At the other end of the prophetic continuum, hyper-preterists say God fulfilled all (or almost all) prophecies in AD 70. He established the “everlasting kingdom” (2 Pet 1:11), and it will never end or change. One writer says, “The Kingdom Age … is consummated and fully established forever, never to end, and … Christians everywhere for all time live within the Kingdom … forevermore.”3 This view produces a heretical result: we now live in the eternal state.

Mosaic-age Examples

A recognition that “forever” means unending but not unchanging corrects both mistakes. I will provide three examples that illustrate this meaning.

Circumcision. God said to Abraham, “He who is born in your house … must be circumcised, and My covenant shall be in your flesh for an everlasting covenant” (Gen 17:13). God gave circumcision as a “forever” ordinance to identify God’s covenant people—it would never cease. But this did not mean it would never change. And God has changed it!

He is not a Jew who is one outwardly, nor is circumcision that which is outward in the flesh; but he is a Jew who is one inwardly; and circumcision is that of the heart, in the Spirit, not in the letter; whose praise is not from men but from God. (Rom 2:28–29)

Paul identified Christians as “the circumcision” (Phil 3:3), saying, “In Him you were also circumcised with the circumcision made without hands, by putting off the body of the sins of the flesh, by the circumcision of Christ” (Col 2:11).
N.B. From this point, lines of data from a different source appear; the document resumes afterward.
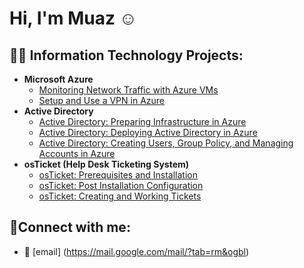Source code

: <h1>Hi, I'm Muaz ☺</h1>

<h2>👨‍💻 Information Technology Projects:</h2>

- <b>Microsoft Azure</b>
  -  [Monitoring Network Traffic with Azure VMs](https://github.com/muazkal/Network-Monitoring)
  -  [Setup and Use a VPN in Azure](https://github.com/muazkal/Azure_VPN_Setup)
- <b>Active Directory</b>
  - [Active Directory: Preparing Infrastructure in Azure](https://github.com/muazkal/AD_Preparing_Active_Directory_In_Azure)
  - [Active Directory: Deploying Active Directory in Azure](https://github.com/muazkal/AD_Deploying_Active_Directory)
  - [Active Directory: Creating Users, Group Policy, and Managing Accounts in Azure](https://github.com/muazkal/AD_Creating_Users_Group_Policies_And_Managing_Accounts)
- <b>osTicket (Help Desk Ticketing System)</b>
  -  [osTicket: Prerequisites and Installation](https://github.com/muazkal/osticket-prereqs)
  -  [osTicket: Post Installation Configuration](https://github.com/muazkal/post-install-config)
  -  [osTicket: Creating and Working Tickets](https://github.com/muazkal/OsTicket_Creating_And_Working_Tickets)

<h2>🤳Connect with me:</h2>

  - 📧 [email] (<a>https://mail.google.com/mail/?tab=rm&ogbl</a>)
Circumcision was unending, not unchanging.

The priesthood. God said to Moses, “You shall gird Aaron and his sons with sashes and bind caps on them. And the priesthood shall be theirs by a statute forever” (Exod 29:9 ESV). But it was only a type—a picture or figure—of the greater priesthood of our Lord Jesus Christ. Paul says God changed the Old Testament’s “forever” priesthood:

If perfection were through the Levitical priesthood (for under it the people received the law), what further need was there that another priest should rise according to the order of Melchizedek, and not be called according to the order of Aaron? For the priesthood being changed, of necessity there is also a change of the law. (Heb 7:11–12)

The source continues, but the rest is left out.